* Stored data:
*** Block opens ***
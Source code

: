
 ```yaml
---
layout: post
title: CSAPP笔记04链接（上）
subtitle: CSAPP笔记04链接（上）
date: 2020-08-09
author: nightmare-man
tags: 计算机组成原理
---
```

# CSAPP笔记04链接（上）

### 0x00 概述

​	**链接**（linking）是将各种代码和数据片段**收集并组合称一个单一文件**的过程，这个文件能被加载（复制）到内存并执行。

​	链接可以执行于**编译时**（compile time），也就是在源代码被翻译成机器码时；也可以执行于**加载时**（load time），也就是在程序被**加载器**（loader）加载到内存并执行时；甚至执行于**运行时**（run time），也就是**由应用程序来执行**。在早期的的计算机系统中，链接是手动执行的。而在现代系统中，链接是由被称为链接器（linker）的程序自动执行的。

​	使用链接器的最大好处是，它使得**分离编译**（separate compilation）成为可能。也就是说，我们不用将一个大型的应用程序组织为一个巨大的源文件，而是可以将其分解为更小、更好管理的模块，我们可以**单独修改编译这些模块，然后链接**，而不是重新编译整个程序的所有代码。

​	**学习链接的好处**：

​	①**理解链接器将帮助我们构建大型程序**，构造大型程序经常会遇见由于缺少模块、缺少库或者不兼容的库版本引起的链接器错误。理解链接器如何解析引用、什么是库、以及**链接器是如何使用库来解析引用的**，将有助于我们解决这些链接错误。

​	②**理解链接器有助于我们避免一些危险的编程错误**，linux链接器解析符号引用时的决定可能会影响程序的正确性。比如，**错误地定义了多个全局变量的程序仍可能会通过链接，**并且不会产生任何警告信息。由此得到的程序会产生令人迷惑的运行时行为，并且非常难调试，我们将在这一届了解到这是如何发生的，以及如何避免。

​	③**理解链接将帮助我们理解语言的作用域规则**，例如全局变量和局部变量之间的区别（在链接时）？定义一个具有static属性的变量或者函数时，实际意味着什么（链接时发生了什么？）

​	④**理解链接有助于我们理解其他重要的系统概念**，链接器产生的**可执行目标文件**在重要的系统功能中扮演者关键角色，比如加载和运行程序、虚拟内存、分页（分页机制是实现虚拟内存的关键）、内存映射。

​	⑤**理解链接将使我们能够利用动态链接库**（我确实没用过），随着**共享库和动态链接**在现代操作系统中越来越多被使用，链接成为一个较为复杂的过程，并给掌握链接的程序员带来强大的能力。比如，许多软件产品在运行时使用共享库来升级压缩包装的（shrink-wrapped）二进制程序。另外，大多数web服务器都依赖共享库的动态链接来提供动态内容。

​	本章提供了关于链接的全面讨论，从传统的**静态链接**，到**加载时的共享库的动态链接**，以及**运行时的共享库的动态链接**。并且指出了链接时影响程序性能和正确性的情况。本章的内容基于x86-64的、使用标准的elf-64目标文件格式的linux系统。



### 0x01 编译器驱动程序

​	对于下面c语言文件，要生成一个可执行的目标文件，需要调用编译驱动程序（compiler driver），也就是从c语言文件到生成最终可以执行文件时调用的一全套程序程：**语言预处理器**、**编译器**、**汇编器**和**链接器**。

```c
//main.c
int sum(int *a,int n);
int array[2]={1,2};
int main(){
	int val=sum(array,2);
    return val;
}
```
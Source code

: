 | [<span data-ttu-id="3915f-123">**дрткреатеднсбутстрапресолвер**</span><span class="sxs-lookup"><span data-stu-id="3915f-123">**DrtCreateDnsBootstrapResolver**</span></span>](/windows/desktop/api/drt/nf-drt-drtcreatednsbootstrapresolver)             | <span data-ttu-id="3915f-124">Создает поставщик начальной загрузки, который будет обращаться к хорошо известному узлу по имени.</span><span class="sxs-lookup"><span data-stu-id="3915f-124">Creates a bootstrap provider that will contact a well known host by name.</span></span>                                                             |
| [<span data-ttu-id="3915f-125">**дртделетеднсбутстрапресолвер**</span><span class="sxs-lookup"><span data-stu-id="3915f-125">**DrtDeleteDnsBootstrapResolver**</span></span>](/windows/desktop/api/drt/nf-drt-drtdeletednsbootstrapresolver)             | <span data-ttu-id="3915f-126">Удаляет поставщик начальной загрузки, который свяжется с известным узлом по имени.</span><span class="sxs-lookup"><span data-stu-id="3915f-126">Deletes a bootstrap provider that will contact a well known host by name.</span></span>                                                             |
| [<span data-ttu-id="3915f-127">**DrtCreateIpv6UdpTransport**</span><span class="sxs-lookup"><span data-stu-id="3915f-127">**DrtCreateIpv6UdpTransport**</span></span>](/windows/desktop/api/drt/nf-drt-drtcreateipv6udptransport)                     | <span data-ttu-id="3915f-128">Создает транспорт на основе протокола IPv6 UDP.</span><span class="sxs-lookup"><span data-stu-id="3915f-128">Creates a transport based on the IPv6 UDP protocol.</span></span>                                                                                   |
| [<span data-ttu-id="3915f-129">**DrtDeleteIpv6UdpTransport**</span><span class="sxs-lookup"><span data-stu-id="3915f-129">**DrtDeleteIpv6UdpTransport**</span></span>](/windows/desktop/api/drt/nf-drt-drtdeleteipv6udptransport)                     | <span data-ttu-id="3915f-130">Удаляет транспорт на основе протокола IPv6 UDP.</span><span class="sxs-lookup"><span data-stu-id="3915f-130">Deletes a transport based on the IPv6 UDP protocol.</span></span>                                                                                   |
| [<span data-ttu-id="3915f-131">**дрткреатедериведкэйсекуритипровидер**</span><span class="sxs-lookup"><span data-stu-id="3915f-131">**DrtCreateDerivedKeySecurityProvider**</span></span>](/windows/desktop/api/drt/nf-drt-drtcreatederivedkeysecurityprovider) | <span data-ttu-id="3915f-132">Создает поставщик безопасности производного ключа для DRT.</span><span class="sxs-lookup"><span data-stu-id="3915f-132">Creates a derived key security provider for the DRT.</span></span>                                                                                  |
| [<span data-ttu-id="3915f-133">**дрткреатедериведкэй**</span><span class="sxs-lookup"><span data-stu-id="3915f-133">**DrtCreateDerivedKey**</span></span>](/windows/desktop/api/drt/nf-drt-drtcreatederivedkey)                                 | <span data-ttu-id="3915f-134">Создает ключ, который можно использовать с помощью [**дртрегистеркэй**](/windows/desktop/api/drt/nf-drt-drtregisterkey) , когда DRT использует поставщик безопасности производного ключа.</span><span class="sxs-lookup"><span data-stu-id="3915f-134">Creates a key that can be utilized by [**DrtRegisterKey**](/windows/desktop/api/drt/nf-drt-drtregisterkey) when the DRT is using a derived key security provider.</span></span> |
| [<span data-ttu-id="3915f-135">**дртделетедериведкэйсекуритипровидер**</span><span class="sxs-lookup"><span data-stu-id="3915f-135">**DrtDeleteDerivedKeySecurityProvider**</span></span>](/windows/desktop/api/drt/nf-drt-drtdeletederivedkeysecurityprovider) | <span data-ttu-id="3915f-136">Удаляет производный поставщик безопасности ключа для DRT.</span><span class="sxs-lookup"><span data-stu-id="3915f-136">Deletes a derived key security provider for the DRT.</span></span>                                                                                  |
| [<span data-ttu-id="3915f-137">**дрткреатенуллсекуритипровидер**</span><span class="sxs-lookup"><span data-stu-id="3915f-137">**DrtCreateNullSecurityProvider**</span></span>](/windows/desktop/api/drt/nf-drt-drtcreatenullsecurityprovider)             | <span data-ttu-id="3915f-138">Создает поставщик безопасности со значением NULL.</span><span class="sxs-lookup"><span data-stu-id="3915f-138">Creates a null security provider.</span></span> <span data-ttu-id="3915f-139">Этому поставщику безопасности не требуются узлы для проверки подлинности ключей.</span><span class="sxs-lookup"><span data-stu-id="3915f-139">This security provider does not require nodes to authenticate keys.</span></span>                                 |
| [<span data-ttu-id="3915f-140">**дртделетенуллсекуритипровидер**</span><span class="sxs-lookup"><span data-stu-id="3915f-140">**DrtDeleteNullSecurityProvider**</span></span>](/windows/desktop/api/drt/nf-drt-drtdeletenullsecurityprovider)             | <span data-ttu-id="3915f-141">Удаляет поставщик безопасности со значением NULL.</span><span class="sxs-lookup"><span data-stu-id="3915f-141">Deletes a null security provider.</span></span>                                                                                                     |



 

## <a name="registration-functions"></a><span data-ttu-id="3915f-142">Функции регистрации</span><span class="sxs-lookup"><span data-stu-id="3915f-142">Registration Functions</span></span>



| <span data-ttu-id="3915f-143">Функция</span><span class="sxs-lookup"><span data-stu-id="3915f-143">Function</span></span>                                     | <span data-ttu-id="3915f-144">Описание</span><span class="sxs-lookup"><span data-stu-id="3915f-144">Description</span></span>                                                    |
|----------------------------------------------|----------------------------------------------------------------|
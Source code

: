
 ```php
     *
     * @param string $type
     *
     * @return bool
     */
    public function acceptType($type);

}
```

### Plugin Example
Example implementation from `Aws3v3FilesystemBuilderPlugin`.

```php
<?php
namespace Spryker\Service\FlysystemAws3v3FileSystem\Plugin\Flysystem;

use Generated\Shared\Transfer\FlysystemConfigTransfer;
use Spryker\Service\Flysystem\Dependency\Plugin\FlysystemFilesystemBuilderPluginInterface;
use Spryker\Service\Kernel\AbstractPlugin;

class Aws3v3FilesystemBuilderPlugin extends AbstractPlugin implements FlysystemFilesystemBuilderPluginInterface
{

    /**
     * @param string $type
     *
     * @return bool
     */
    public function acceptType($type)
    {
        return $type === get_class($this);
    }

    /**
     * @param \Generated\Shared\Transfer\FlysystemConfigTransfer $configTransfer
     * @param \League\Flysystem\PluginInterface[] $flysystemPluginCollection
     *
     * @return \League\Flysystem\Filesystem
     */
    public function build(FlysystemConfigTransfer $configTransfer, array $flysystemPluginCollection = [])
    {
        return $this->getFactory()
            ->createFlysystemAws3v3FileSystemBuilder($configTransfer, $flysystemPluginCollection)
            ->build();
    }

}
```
*** Block closes ***
* What is being asked: In the entries above, count each line holding "League" and report the total and nothing more.

* Written solution: 2